━━━━━ Data provided ━━━━━

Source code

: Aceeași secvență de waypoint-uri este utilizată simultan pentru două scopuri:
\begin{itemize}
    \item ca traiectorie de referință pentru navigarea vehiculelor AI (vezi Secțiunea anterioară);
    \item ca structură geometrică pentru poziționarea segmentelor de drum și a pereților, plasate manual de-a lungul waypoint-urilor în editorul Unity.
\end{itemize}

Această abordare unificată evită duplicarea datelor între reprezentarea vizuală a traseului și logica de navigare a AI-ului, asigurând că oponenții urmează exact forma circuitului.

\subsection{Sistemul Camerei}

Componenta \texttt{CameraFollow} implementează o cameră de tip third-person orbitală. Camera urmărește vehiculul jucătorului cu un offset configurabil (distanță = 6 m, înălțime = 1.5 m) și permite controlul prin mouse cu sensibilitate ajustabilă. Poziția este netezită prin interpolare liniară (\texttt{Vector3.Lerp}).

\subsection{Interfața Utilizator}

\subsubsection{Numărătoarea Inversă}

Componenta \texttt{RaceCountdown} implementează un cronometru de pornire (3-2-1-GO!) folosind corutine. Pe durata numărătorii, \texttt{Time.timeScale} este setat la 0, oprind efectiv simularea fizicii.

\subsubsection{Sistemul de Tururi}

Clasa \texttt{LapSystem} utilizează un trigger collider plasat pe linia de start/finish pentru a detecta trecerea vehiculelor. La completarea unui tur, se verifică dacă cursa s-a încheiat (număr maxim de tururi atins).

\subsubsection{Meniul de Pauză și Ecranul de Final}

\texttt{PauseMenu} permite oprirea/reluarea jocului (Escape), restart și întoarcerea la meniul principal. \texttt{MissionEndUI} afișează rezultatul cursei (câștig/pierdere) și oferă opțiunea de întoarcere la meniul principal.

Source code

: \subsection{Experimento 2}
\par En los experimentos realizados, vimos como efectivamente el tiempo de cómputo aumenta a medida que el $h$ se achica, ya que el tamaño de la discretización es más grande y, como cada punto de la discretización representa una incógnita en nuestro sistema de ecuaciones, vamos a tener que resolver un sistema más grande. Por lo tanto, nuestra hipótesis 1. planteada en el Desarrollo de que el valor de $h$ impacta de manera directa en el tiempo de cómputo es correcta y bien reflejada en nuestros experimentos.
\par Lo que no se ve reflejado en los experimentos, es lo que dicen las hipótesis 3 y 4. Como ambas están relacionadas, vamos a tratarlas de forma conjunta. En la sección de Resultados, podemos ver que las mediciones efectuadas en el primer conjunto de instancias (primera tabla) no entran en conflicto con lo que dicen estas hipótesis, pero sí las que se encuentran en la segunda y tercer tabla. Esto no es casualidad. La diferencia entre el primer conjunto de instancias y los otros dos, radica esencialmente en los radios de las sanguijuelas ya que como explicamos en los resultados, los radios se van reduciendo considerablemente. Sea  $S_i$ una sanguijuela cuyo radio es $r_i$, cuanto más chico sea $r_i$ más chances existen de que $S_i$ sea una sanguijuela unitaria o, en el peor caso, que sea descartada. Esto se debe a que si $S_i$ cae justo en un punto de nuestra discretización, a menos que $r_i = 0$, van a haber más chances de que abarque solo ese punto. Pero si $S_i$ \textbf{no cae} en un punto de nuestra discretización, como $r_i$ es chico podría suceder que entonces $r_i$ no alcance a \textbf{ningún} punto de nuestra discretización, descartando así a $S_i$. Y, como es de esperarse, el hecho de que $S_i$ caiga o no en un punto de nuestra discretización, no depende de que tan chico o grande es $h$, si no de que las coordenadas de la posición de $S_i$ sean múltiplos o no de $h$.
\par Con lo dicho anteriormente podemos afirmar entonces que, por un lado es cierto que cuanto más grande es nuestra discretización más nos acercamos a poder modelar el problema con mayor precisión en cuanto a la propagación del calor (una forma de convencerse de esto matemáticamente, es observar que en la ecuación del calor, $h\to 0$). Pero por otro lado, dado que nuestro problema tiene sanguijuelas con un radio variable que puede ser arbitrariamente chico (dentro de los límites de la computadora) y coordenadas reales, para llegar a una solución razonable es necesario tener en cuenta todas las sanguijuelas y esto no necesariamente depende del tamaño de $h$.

━━━━━

_What the exercise asks_
Print, unaltered, every line from the beginning of the material down to the line with "(vezi Secțiunea anterioară);".

_Exercise response_
Source code

: Aceeași secvență de waypoint-uri este utilizată simultan pentru două scopuri:
\begin{itemize}
    \item ca traiectorie de referință pentru navigarea vehiculelor AI (vezi Secțiunea anterioară);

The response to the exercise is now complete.